Benjamim da Costa Araújo
Orientadora: Dra. Ivânia dos Santos Neves
Programa de Pós-Graduação em Letras da Universidade Federal do Pará
Orientadora: Dra. Ivânia dos Santos Neves
Programa de Pós-Graduação em Letras da Universidade Federal do Pará
VÍDEO DE APRESENTAÇÃO
[...] se eu quero ir à lua, eu preciso da ciência
moderna,
mas se eu quero preservar a biodiversidade da Amazônia
eu preciso do conhecimento indígena.
Boaventura Souza
Santos
O ponto de partida deste projeto de pesquisa
está nas narrativas do povo indígena Munduruku do médio Tapajós – envolto em
uma história de décadas de ameaças a seus territórios e a sua cultura –, e em
que se pretende investigar as marcas discursivas de identidade e de resistência
nas suas relações interétnicas, podendo-se verificar as particularidades de seus
saberes e de sua organização de mundo bem como se perceber a produção de sentidos
presentes nestas narrativas tradicionais – sejam orais, do corpo, da ação (autodemarcação
de terras) e até escritas, mas estas mais contemporâneas.
Seja como for, os conhecimentos e o modo de
vida da etnia Munduruku seguem uma via de resistência (construindo e sendo
construído sua história), e rompendo os silenciamentos de um discurso oficial
em nossa sociedade (Estado), através de manifestações de denúncias (os processos
de antropização), de contestações (às intenções dos grandes empreendimentos
dominantes na região) e de reivindicações de seus direitos diante de uma trágica
conjuntura sócio-histórica (construções de barragens, de estações de portos, de
estradas etc, como partes de um megaprojeto desenvolvimentista) por que
atravessa a vida nas margens do rio Tapajós.
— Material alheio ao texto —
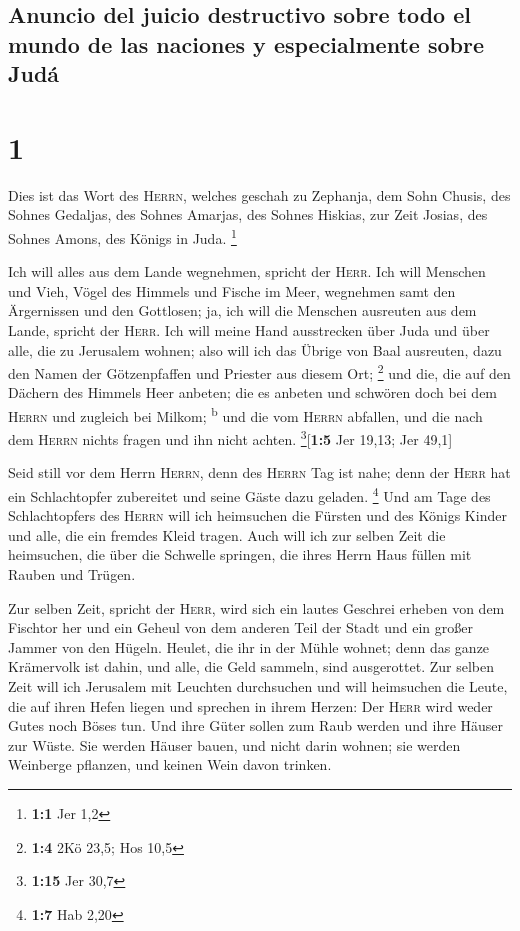 \hypertarget{anuncio-del-juicio-destructivo-sobre-todo-el-mundo-de-las-naciones-y-especialmente-sobre-juduxe1}{%
\subsection{Anuncio del juicio destructivo sobre todo el mundo de las
naciones y especialmente sobre
Judá}\label{anuncio-del-juicio-destructivo-sobre-todo-el-mundo-de-las-naciones-y-especialmente-sobre-juduxe1}}

\hypertarget{section}{%
\section{1}\label{section}}

 Dies ist das Wort des \textsc{Herrn}, welches geschah zu
Zephanja, dem Sohn Chusis, des Sohnes Gedaljas, des Sohnes Amarjas, des
Sohnes Hiskias, zur Zeit Josias, des Sohnes Amons, des Königs in Juda.
\footnote{\textbf{1:1} Jer 1,2}

 Ich will alles aus dem Lande wegnehmen, spricht der
\textsc{Herr}.  Ich will Menschen und Vieh, Vögel des
Himmels und Fische im Meer, wegnehmen samt den Ärgernissen und den
Gottlosen; ja, ich will die Menschen ausreuten aus dem Lande, spricht
der \textsc{Herr}.  Ich will meine Hand ausstrecken über
Juda und über alle, die zu Jerusalem wohnen; also will ich das Übrige
von Baal ausreuten, dazu den Namen der Götzenpfaffen und Priester aus
diesem Ort; \footnote{\textbf{1:4} 2Kö 23,5; Hos 10,5} 
und die, die auf den Dächern des Himmels Heer anbeten; die es anbeten
und schwören doch bei dem \textsc{Herrn} und zugleich bei Milkom;
\textsuperscript{b}  und die vom \textsc{Herrn} abfallen,
und die nach dem \textsc{Herrn} nichts fragen und ihn nicht achten.
\footnote{\textbf{1:15} Jer 30,7}{[}\textbf{1:5} Jer 19,13; Jer 49,1{]}

 Seid still vor dem Herrn \textsc{Herrn}, denn des
\textsc{Herrn} Tag ist nahe; denn der \textsc{Herr} hat ein
Schlachtopfer zubereitet und seine Gäste dazu geladen. \footnote{\textbf{1:7}
  Hab 2,20}  Und am Tage des Schlachtopfers des
\textsc{Herrn} will ich heimsuchen die Fürsten und des Königs Kinder und
alle, die ein fremdes Kleid tragen.  Auch will ich zur
selben Zeit die heimsuchen, die über die Schwelle springen, die ihres
Herrn Haus füllen mit Rauben und Trügen.

 Zur selben Zeit, spricht der \textsc{Herr}, wird sich
ein lautes Geschrei erheben von dem Fischtor her und ein Geheul von dem
anderen Teil der Stadt und ein großer Jammer von den Hügeln.
 Heulet, die ihr in der Mühle wohnet; denn das ganze
Krämervolk ist dahin, und alle, die Geld sammeln, sind ausgerottet.
 Zur selben Zeit will ich Jerusalem mit Leuchten
durchsuchen und will heimsuchen die Leute, die auf ihren Hefen liegen
und sprechen in ihrem Herzen: Der \textsc{Herr} wird weder Gutes noch
Böses tun.  Und ihre Güter sollen zum Raub werden und
ihre Häuser zur Wüste. Sie werden Häuser bauen, und nicht darin wohnen;
sie werden Weinberge pflanzen, und keinen Wein davon trinken.

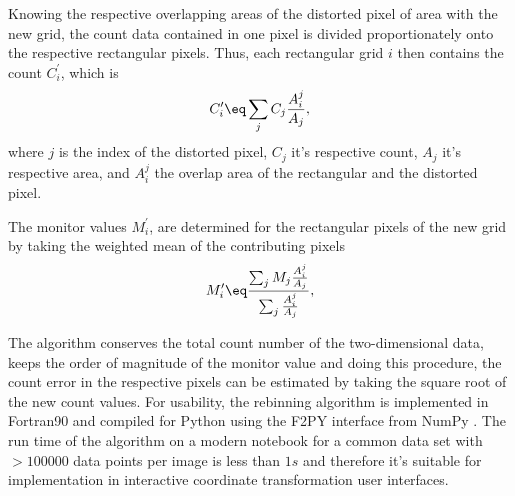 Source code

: \documentclass[\main/dresen_thesis.tex]{subfiles}
\begin{document}
  Knowing the respective overlapping areas  of the distorted pixel of area  with the new grid, the count data contained in one pixel is divided proportionately onto the respective rectangular pixels.
  Thus, each rectangular grid $i$ then contains the count $C^\prime_i$, which is
  \begin{align}
    C^\prime_i \eq \sum_{j} C_j \frac{A_i^j}{A_j},
  \end{align}
  where $j$ is the index of the distorted pixel, $C_j$ it's respective count, $A_j$ it's respective area, and $A_i^j$ the overlap area of the rectangular and the distorted pixel.

  The monitor values $M^\prime_i$, are determined for the rectangular pixels of the new grid by taking the weighted mean of the contributing pixels
  \begin{align}
    M^\prime_i \eq \frac{\sum_{j} M_j \frac{A_i^j}{A_j}}{\sum_{j} \frac{A_i^j}{A_j}},
  \end{align}

  The algorithm conserves the total count number of the two-dimensional data, keeps the order of magnitude of the monitor value and doing this procedure, the count error in the respective pixels can be estimated by taking the square root of the new count values.
  For usability, the rebinning algorithm is implemented in Fortran90 and compiled for Python using the F2PY interface from NumPy \cite{Oliphant_2006_Guide}.
  The run time of the algorithm on a modern notebook for a common data set with $> 100000$ data points per image is less than $1 \unit{s}$ and therefore it's suitable for implementation in interactive coordinate transformation user interfaces.
\end{document}
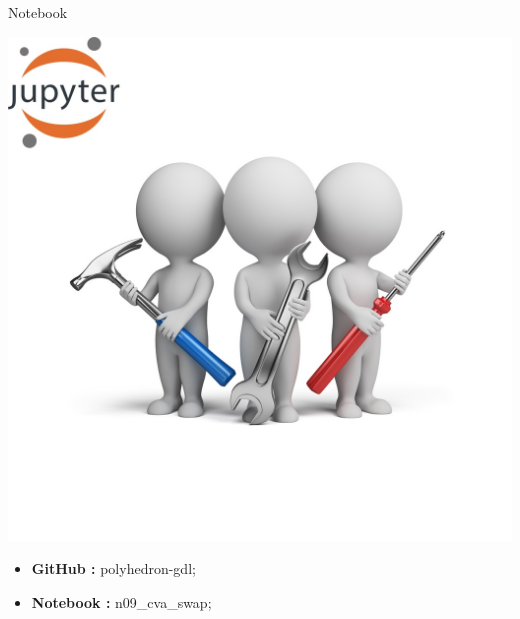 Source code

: \documentclass[11pt]{beamer}
\begin{document}
\begin{frame}{Notebook}
\noindent\begin{minipage}{0.5\textwidth}%
\includegraphics[width=\linewidth]{img/exercise.jpg}
\end{minipage}%
\hfill%
\begin{minipage}{0.5\textwidth}
\begin{itemize}
\item {\bf GitHub        : }    polyhedron-gdl;
\item {\bf Notebook   : }    n09\_cva\_swap;
\end{itemize}
\end{minipage}
\end{frame}
\end{document}

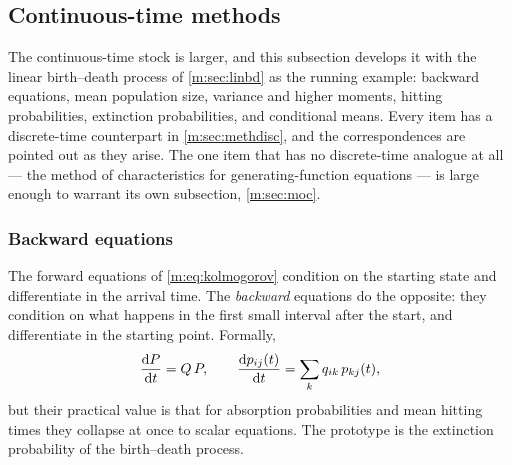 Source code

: \subsection{Continuous-time methods}
\label{m:sec:methct}

The continuous-time stock is larger, and this subsection develops it with the
linear birth--death process of \cref{m:sec:linbd} as the running example:
backward equations, mean population size, variance and higher moments, hitting
probabilities, extinction probabilities, and conditional means. Every item has
a discrete-time counterpart in \cref{m:sec:methdisc}, and the correspondences
are pointed out as they arise. The one item that has no discrete-time analogue
at all --- the method of characteristics for generating-function equations ---
is large enough to warrant its own subsection, \cref{m:sec:moc}.

\subsubsection{Backward equations}
\label{m:sec:backward}

The forward equations of \cref{m:eq:kolmogorov} condition on the starting state
and differentiate in the arrival time. The \emph{backward} equations do the
opposite: they condition on what happens in the first small interval after the
start, and differentiate in the starting point. Formally,
\begin{equation}
\label{m:eq:backwardkolm}
\dda{P}{t} = Q\,P ,
\qquad
\ddt{p_{ij}(t)} = \sum_{k}q_{ik}\,p_{kj}(t) ,
\end{equation}
but their practical value is that for absorption probabilities and mean hitting
times they collapse at once to scalar equations. The prototype is the
extinction probability of the birth--death process.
Sob a perspectiva do enfoque dos Estudos do Discurso com Michel Foucault no Brasil, propõe-se verificar a “memória como processo
narrativo”, problematizando o passado (as tradicionais narrativas do povo
Munduruku) a fim de desvelar suas camadas arqueológicas (tornar visíveis os
acontecimentos) na constituição dos sentidos. Somam-se a esta proposta as
contribuições dos estudos culturais de Stuart Hall e de outros estudiosos de teorias da cultura, no que diz respeito às
considerações sobre identidade, uma vez que as aldeias da etnia Munduruku se
veem imersas (afetadas ou deslocadas) no advento do processo da globalização.
A partir dos estudos identitários em torno do
povo Munduruku, esta pesquisa encontrou inicialmente registros de suas
narrativas no “Estudo sobre a Mitologia dos Índios Mundurucus – à guisa de
introdução”, organizado pelo frei Valter Kempf, da Ordem de Frades Menores
(Petrópolis-RJ). A partir dos relatos e dos depoimentos de viajantes e de
informantes na região da Bacia do Tapajós (século XIX), é possível
reconstruir de alguma maneira uma memória desta sociedade um pouco menos atravessada pelo dispositivo colonial. Esta obra foi publicada em abril de 1945.
Tais estudos referem-se às narrativas
indígenas como “lendas e tradições” ou ainda como “textos míticos”, inclusive
com possíveis influências de elementos do Cristianismo em razão do processo de
catequização pelos frades, capuchinhos e franciscanos desde o séc. XVIII. Entre
as narrativas ou “episódios míticos”, o frei Kempf apresenta-nos o “herói de
cultura” ou “civilizador” Karu-Sakaibê (atualmente registra-se: karosakaybu), e
conforme seu texto:
Os primeiros homens que
apareceram sobre a terra fundaram a maloca de Wakupari. Certo dia, Karu-Sakaibê
apareceu entre eles e ensinou-lhes a
caça superior; até então só haviam praticado a caça inferior. Karu-sakaibê
não teve pai nem mãe, mas tinha um filho que se chamava korum-tahú [...]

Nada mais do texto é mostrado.